Write out each entry below exactly. Do not include the images.
=======
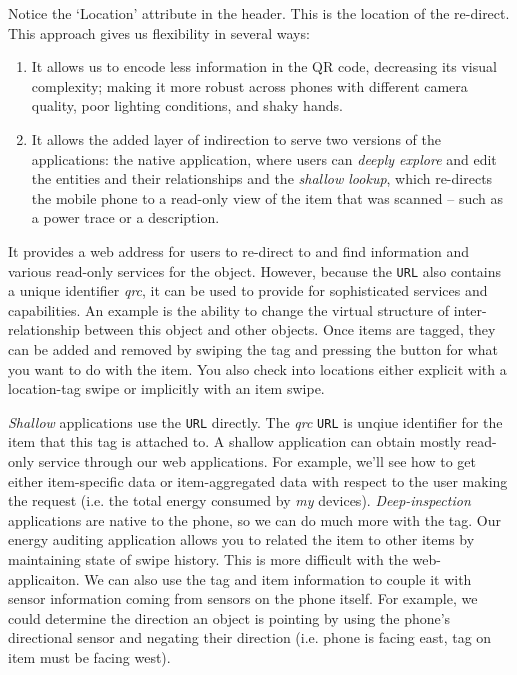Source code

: Notice the `Location' attribute in the header.  This is the location of the re-direct.  This approach gives us
flexibility in several ways:

\begin{enumerate}
\item It allows us to encode less information in the QR code, decreasing its visual complexity; making it more
		robust across phones with different camera quality, poor lighting conditions, and shaky hands.
\item It allows the added layer of indirection to serve two versions of the applications:  the native application,
		where users can \emph{deeply explore} and edit the entities and their relationships and the \emph{shallow lookup}, 
		which re-directs the mobile phone to a read-only view of the item that was scanned -- such as a power trace or 
		a description.
\end{enumerate}


It provides a web address for users to re-direct to and find information and various read-only services for the object.  However, because
the \texttt{URL} also contains a unique identifier \emph{qrc}, it can be used to provide for sophisticated services and capabilities.
An example is the ability to change the virtual structure of inter-relationship between this object and other objects.  
Once items are tagged, they can be added and removed by swiping the tag and pressing the button for what you want to do with
the item.  You also check into locations either explicit with a location-tag swipe or implicitly with an item swipe.

\emph{Shallow} applications
use the \texttt{URL} directly.  The \emph{qrc} \texttt{URL} is unqiue identifier for the item that this tag is attached to.
A shallow application can obtain mostly read-only service through our web applications.  For example, we'll see how
to get either item-specific data or item-aggregated data with respect to the user making the request (i.e. the total
energy consumed by \emph{my} devices).  \emph{Deep-inspection} applications are native to the phone, so we can do much
more with the tag.  Our energy auditing application allows you to related the item to other items by maintaining state of swipe
history.  This is more difficult with the web-applicaiton.  We can also use the tag and item information to couple it with
sensor information coming from sensors on the phone itself.  For example, we could determine the direction an object
is pointing by using the phone's directional sensor and negating their direction (i.e. phone is facing east, tag on item must
be facing west).

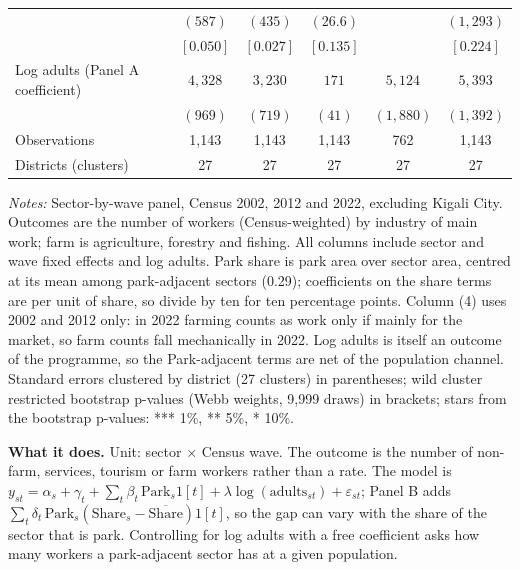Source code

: \documentclass[11pt]{article}
\begin{document}
\begin{table}[H]
\begin{tabular}{lccccc}
 & $(587)$ & $(435)$ & $(26.6)$ &  & $(1,293)$ \\
 & $[0.050]$ & $[0.027]$ & $[0.135]$ &  & $[0.224]$ \\
\midrule
Log adults (Panel A coefficient) & $4,328$ & $3,230$ & $171$ & $5,124$ & $5,393$ \\
 & $(969)$ & $(719)$ & $(41)$ & $(1,880)$ & $(1,392)$ \\
Observations & 1,143 & 1,143 & 1,143 & 762 & 1,143 \\
Districts (clusters) & 27 & 27 & 27 & 27 & 27 \\
\bottomrule
\end{tabular}
\begin{minipage}{0.95\textwidth}\footnotesize
\textit{Notes:} Sector-by-wave panel, Census 2002, 2012 and 2022, excluding Kigali City. Outcomes are the number of workers (Census-weighted) by industry of main work; farm is agriculture, forestry and fishing. All columns include sector and wave fixed effects and log adults. Park share is park area over sector area, centred at its mean among park-adjacent sectors (0.29); coefficients on the share terms are per unit of share, so divide by ten for ten percentage points. Column (4) uses 2002 and 2012 only: in 2022 farming counts as work only if mainly for the market, so farm counts fall mechanically in 2022. Log adults is itself an outcome of the programme, so the Park-adjacent terms are net of the population channel. Standard errors clustered by district (27 clusters) in parentheses; wild cluster restricted bootstrap p-values (Webb weights, 9,999 draws) in brackets; stars from the bootstrap p-values: *** 1\%, ** 5\%, * 10\%.
\end{minipage}
\end{table}
\textbf{What it does.} Unit: sector $\times$ Census wave. The outcome is the number of non-farm, services, tourism or farm workers rather than a rate. The model is $y_{st} = \alpha_s + \gamma_t + \sum_t \beta_t\,\mathrm{Park}_s 1[t] + \lambda \log(\mathrm{adults}_{st}) + \varepsilon_{st}$; Panel B adds $\sum_t \delta_t\,\mathrm{Park}_s(\mathrm{Share}_s - \overline{\mathrm{Share}})1[t]$, so the gap can vary with the share of the sector that is park. Controlling for log adults with a free coefficient asks how many workers a park-adjacent sector has at a given population.
\end{document}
=======
◆ The completed task:
Source code

: Notice the `Location' attribute in the header.  This is the location of the re-direct.  This approach gives us
flexibility in several ways:

\begin{enumerate}
\item It allows us to encode less information in the QR code, decreasing its visual complexity; making it more
		robust across phones with different camera quality, poor lighting conditions, and shaky hands.
\item It allows the added layer of indirection to serve two versions of the applications:  the native application,
		where users can \emph{deeply explore} and edit the entities and their relationships and the \emph{shallow lookup}, 
		which re-directs the mobile phone to a read-only view of the item that was scanned -- such as a power trace or 
		a description.
\end{enumerate}


It provides a web address for users to re-direct to and find information and various read-only services for the object.  However, because
the \texttt{URL} also contains a unique identifier \emph{qrc}, it can be used to provide for sophisticated services and capabilities.
An example is the ability to change the virtual structure of inter-relationship between this object and other objects.  
Once items are tagged, they can be added and removed by swiping the tag and pressing the button for what you want to do with
the item.  You also check into locations either explicit with a location-tag swipe or implicitly with an item swipe.

\emph{Shallow} applications
use the \texttt{URL} directly.  The \emph{qrc} \texttt{URL} is unqiue identifier for the item that this tag is attached to.
A shallow application can obtain mostly read-only service through our web applications.  For example, we'll see how
to get either item-specific data or item-aggregated data with respect to the user making the request (i.e. the total
energy consumed by \emph{my} devices).  \emph{Deep-inspection} applications are native to the phone, so we can do much
more with the tag.  Our energy auditing application allows you to related the item to other items by maintaining state of swipe
history.  This is more difficult with the web-applicaiton.  We can also use the tag and item information to couple it with
sensor information coming from sensors on the phone itself.  For example, we could determine the direction an object
is pointing by using the phone's directional sensor and negating their direction (i.e. phone is facing east, tag on item must
be facing west).

Source code

: \documentclass[11pt]{article}
\begin{document}
\begin{table}[H]
\begin{tabular}{lccccc}
 & $(587)$ & $(435)$ & $(26.6)$ &  & $(1,293)$ \\
 & $[0.050]$ & $[0.027]$ & $[0.135]$ &  & $[0.224]$ \\
\midrule
Log adults (Panel A coefficient) & $4,328$ & $3,230$ & $171$ & $5,124$ & $5,393$ \\
 & $(969)$ & $(719)$ & $(41)$ & $(1,880)$ & $(1,392)$ \\
Observations & 1,143 & 1,143 & 1,143 & 762 & 1,143 \\
Districts (clusters) & 27 & 27 & 27 & 27 & 27 \\
\bottomrule
\end{tabular}
\begin{minipage}{0.95\textwidth}\footnotesize
\textit{Notes:} Sector-by-wave panel, Census 2002, 2012 and 2022, excluding Kigali City. Outcomes are the number of workers (Census-weighted) by industry of main work; farm is agriculture, forestry and fishing. All columns include sector and wave fixed effects and log adults. Park share is park area over sector area, centred at its mean among park-adjacent sectors (0.29); coefficients on the share terms are per unit of share, so divide by ten for ten percentage points. Column (4) uses 2002 and 2012 only: in 2022 farming counts as work only if mainly for the market, so farm counts fall mechanically in 2022. Log adults is itself an outcome of the programme, so the Park-adjacent terms are net of the population channel. Standard errors clustered by district (27 clusters) in parentheses; wild cluster restricted bootstrap p-values (Webb weights, 9,999 draws) in brackets; stars from the bootstrap p-values: *** 1\%, ** 5\%, * 10\%.
\end{minipage}
\end{table}
\textbf{What it does.} Unit: sector $\times$ Census wave. The outcome is the number of non-farm, services, tourism or farm workers rather than a rate. The model is $y_{st} = \alpha_s + \gamma_t + \sum_t \beta_t\,\mathrm{Park}_s 1[t] + \lambda \log(\mathrm{adults}_{st}) + \varepsilon_{st}$; Panel B adds $\sum_t \delta_t\,\mathrm{Park}_s(\mathrm{Share}_s - \overline{\mathrm{Share}})1[t]$, so the gap can vary with the share of the sector that is park. Controlling for log adults with a free coefficient asks how many workers a park-adjacent sector has at a given population.
\end{document}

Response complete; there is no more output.